L'ex capo dello Shin Bet riflette sul vero obiettivo dell'offensiva a Gaza. Manca una prospettiva sul dopo. Biden non ottiene i soldi per Kiev. Patto Ue: stretta finale. Stasera Don Carlo alla Scala
L’ex capo dei servizi segreti israeliani Ami Ayalon in un’intervista alla Stampa di oggi dice: «Credo che questa sia una guerra giusta. È una guerra di difesa. Chiunque mi dirà che sbaglio, gli ricorderò cos'è la guerra. (…) Quello che manca a Israele è l'obiettivo politico. Sto combattendo, sto uccidendo, sto morendo per creare una realtà migliore per i palestinesi e gli israeliani? Se sì, sosterrò questa guerra. Se no, non ho una storia da raccontare ai miei figli e ai miei nipoti». Ayalon non è un pacifista. Potremmo dire che crede nella guerra. Ma non in questa guerra, se alla fine non creerà una situazione migliore. Anche nella dottrina classica della guerra giusta il tema dell’obiettivo, dello scopo proporzionato al danno, è centrale. Alla guerra di Gaza oggi manca una chiarezza di prospettiva sul fine, sullo scopo. Dice Ayalon: si vogliono ancora due popoli e due Stati? O no? Non a caso l’ex capo dei servizi cita la guerra del Kippur di 50 anni fa. Quel conflitto, vinto dall’esercito israeliano, aprì la strada al riconoscimento di Israele da parte dell’Egitto, che arrivò 5 anni dopo e che poi costò la vita ad Anwer El Sadat e l’esclusione del Cairo dalla Lega Araba per dieci anni. Ma mise in moto un processo fondamentale per il mondo arabo e per Israele.

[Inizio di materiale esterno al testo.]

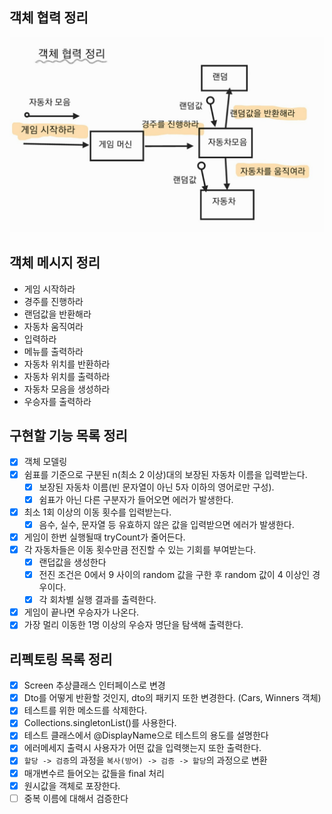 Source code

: ## 객체 협력 정리

![객체 협력 정리](../../../../../image/객체협력정리.jpeg)
## 객체 메시지 정리 
- 게임 시작하라
- 경주를 진행하라
- 랜덤값을 반환해라
- 자동차 움직여라 
- 입력하라 
- 메뉴를 출력하라
- 자동차 위치를 반환하라
- 자동차 위치를 출력하라  
- 자동차 모음을 생성하라
- 우승자를 출력하라 

## 구현할 기능 목록 정리
- [x] 객체 모델링
- [x] 쉼표를 기준으로 구분된 n(최소 2 이상)대의 보장된 자동차 이름을 입력받는다.
  - [x] 보장된 자동차 이름(빈 문자열이 아닌 5자 이하의 영어로만 구성).
  - [x] 쉼표가 아닌 다른 구분자가 들어오면 에러가 발생한다.
- [x] 최소 1회 이상의 이동 횟수를 입력받는다.
  - [x] 음수, 실수, 문자열 등 유효하지 않은 값을 입력받으면 에러가 발생한다.
- [x] 게임이 한번 실행될때 tryCount가 줄어든다.
- [x] 각 자동차들은 이동 횟수만큼 전진할 수 있는 기회를 부여받는다.
  - [x] 랜덥값을 생성한다
  - [x] 전진 조건은 0에서 9 사이의 random 값을 구한 후 random 값이 4 이상인 경우이다.
  - [x] 각 회차별 실행 결과를 출력한다.
- [x] 게임이 끝나면 우승자가 나온다.  
- [x] 가장 멀리 이동한 1명 이상의 우승자 명단을 탐색해 출력한다.

## 리펙토링 목록 정리
- [x] Screen 추상클래스 인터페이스로 변경
- [x] Dto를 어떻게 반환할 것인지, dto의 패키지 또한 변경한다. (Cars, Winners 객체)
- [x] 테스트를 위한 메소드를 삭제한다.
- [x] Collections.singletonList()를 사용한다.
- [x] 테스트 클래스에서 @DisplayName으로 테스트의 용도를 설명한다 
- [x] 에러메세지 출력시 사용자가 어떤 값을 입력햇는지 또한 출력한다. 
- [x] `할당 -> 검증`의 과정을 `복사(방어) -> 검증 -> 할당`의 과정으로 변환  
- [x] 매개변수르 들어오는 값들을 final 처리
- [x] 원시값을 객체로 포장한다.
- [ ] 중복 이름에 대해서 검증한다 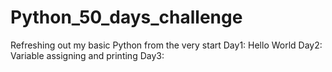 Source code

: # Python_50_days_challenge
Refreshing out my basic Python from the very start
Day1: Hello World
Day2: Variable assigning and printing 
Day3: 
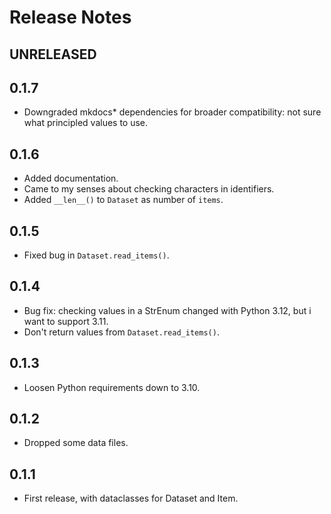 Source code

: # Release Notes

## UNRELEASED

## 0.1.7

- Downgraded mkdocs* dependencies for broader compatibility: not sure
  what principled values to use. 

## 0.1.6

- Added documentation. 
- Came to my senses about checking characters in identifiers.
- Added `__len__()` to `Dataset` as number of `items`. 

## 0.1.5

- Fixed bug in `Dataset.read_items()`. 

## 0.1.4

- Bug fix: checking values in a StrEnum changed with Python 3.12, but
  i want to support 3.11. 
- Don't return values from `Dataset.read_items()`. 

## 0.1.3

- Loosen Python requirements down to 3.10. 

## 0.1.2

- Dropped some data files.

## 0.1.1

- First release, with dataclasses for Dataset and Item. 
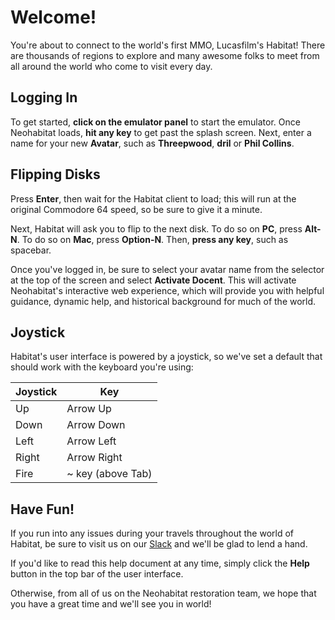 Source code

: ﻿Welcome!
========

You're about to connect to the world's first MMO, Lucasfilm's Habitat! There are thousands
of regions to explore and many awesome folks to meet from all around the world who come to
visit every day.

Logging In
----------

To get started, **click on the emulator panel** to start the emulator. Once Neohabitat
loads, **hit any key** to get past the splash screen. Next, enter a name for your
new **Avatar**, such as **Threepwood**, **dril** or **Phil Collins**.

Flipping Disks
--------------

Press **Enter**, then wait for the Habitat client to load; this will run at the original
Commodore 64 speed, so be sure to give it a minute.

Next, Habitat will ask you to flip to the next disk. To do so on **PC**, press **Alt-N**.
To do so on **Mac**, press **Option-N**. Then, **press any key**, such as spacebar.

Once you've logged in, be sure to select your avatar name from the selector at the top of
the screen and select **Activate Docent**. This will activate Neohabitat's interactive web
experience, which will provide you with helpful guidance, dynamic help, and historical
background for much of the world.

Joystick
--------

Habitat's user interface is powered by a joystick, so we've set a default that should work
with the keyboard you're using:

| Joystick | Key               |
|----------|-------------------|
| Up       | Arrow Up          |
| Down     | Arrow Down        |
| Left     | Arrow Left        |
| Right    | Arrow Right       |
| Fire     | ~ key (above Tab) |

Have Fun!
---------

If you run into any issues during your travels throughout the world of Habitat, be sure to visit us on our [Slack](http://slack.neohabitat.org) and we'll be glad to lend a hand.

If you'd like to read this help document at any time, simply click the **Help** button in
the top bar of the user interface.

Otherwise, from all of us on the Neohabitat restoration team, we hope that you have a
great time and we'll see you in world!
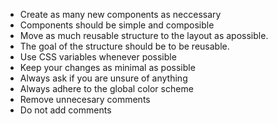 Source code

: - Create as many new components as neccessary
- Components should be simple and composible
- Move as much reusable structure to the layout as apossible.
- The goal of the structure should be to be reusable.
- Use CSS variables whenever possible
- Keep your changes as minimal as possible
- Always ask if you are unsure of anything
- Always adhere to the global color scheme
- Remove unnecesary comments
- Do not add comments
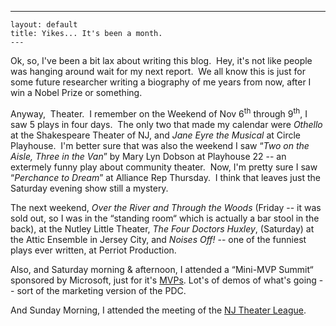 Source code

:   ---
    layout: default
    title: Yikes... It's been a month.
    ---

  
<p>Ok, so, I've been a bit lax about writing this blog.  Hey, it's not like people was hanging around wait for my next report.  We all know this is just for some future researcher writing a biography of me years from now, after I win a Nobel Prize or something.</p>
<p>Anyway,  Theater.  I remember on the Weekend of Nov 6<sup>th</sup> through 9<sup>th</sup>, I saw 5 plays in four days.  The only two that made my calendar were <em>Othello</em> at the Shakespeare Theater of NJ, and <em>Jane Eyre the Musical</em> at Circle Playhouse.  I'm better sure that was also the weekend I saw “<em>Two on the Aisle, Three in the Van</em>” by Mary Lyn Dobson at Playhouse 22 -- an extermely funny play about community theater.  Now, I'm pretty sure I saw “<em>Perchance to Dream</em>” at Alliance Rep Thursday.  I think that leaves just the Saturday evening show still a mystery.</p>
<p>The next weekend, <em>Over the River and Through the Woods </em>(Friday -- it was sold out, so I was in the “standing room“ which is actually a bar stool in the back), at the Nutley Little Theater, <em>The Four Doctors Huxley</em>, (Saturday) at the Attic Ensemble in Jersey City, and <em>Noises Off!</em> -- one of the funniest plays ever written, at Perriot Production.</p>
<p>Also, and Saturday morning &amp; afternoon, I attended a “Mini-MVP Summit“ sponsored by Microsoft, just for it's <a href="http://mvp.support.microsoft.com/">MVPs</a>. Lot's of demos of what's going -- sort of the marketing version of the PDC.</p>
<p>And Sunday Morning, I attended the meeting of the <a href="http://www.njtl.net">NJ Theater League</a>.</p>
<p> </p>
<p> </p> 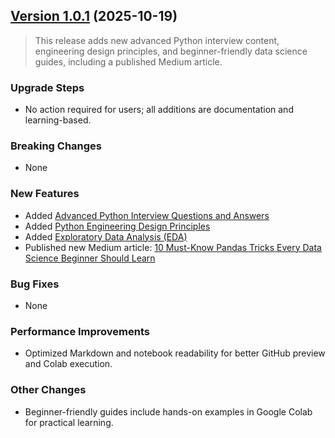 ## [Version 1.0.1](https://github.com/Tanu-N-Prabhu/Python/tree/master/Release%20Notes) (2025-10-19)

> This release adds new advanced Python interview content, engineering design principles, and beginner-friendly data science guides, including a published Medium article.

### Upgrade Steps
* No action required for users; all additions are documentation and learning-based.

### Breaking Changes
* None

### New Features
* Added [Advanced Python Interview Questions and Answers](https://github.com/Tanu-N-Prabhu/Python/blob/master/Python%20Coding%20Interview%20Prep/Advanced_Python_Interview_Questions.md)  
* Added [Python Engineering Design Principles](https://github.com/Tanu-N-Prabhu/Python/blob/master/Python%20Coding%20Interview%20Prep/Python_Engineering_Design_Principles.md)  
* Added [Exploratory Data Analysis (EDA)](https://github.com/Tanu-N-Prabhu/Python/blob/master/Exploratory_Data_Analysis_(EDA).ipynb)  
* Published new Medium article: [10 Must-Know Pandas Tricks Every Data Science Beginner Should Learn](https://medium.com/@tanunprabhu95/10-must-know-pandas-tricks-every-data-science-beginner-should-learn-6e75ab366042)  

### Bug Fixes
* None

### Performance Improvements
* Optimized Markdown and notebook readability for better GitHub preview and Colab execution.

### Other Changes
* Beginner-friendly guides include hands-on examples in Google Colab for practical learning.
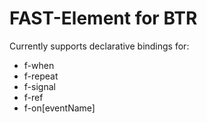 # FAST-Element for BTR

Currently supports declarative bindings for:

- f-when
- f-repeat
- f-signal
- f-ref
- f-on[eventName]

I dubbi sulla guerra a Gaza non sono solo legati al numero delle vittime civili, alla crisi umanitaria, alla guerra che è sempre un’avventura senza ritorno. Ma alla mancanza di un chiaro fine e di una prospettiva sul dopo. Che non sia la semplice permanenza di Benjamin Netanyahu al potere. Per questo la pressante richiesta di un nuovo cessate il fuoco viene dal Papa, dall’Europa, dall’Onu ed è oggi realistica e concreta.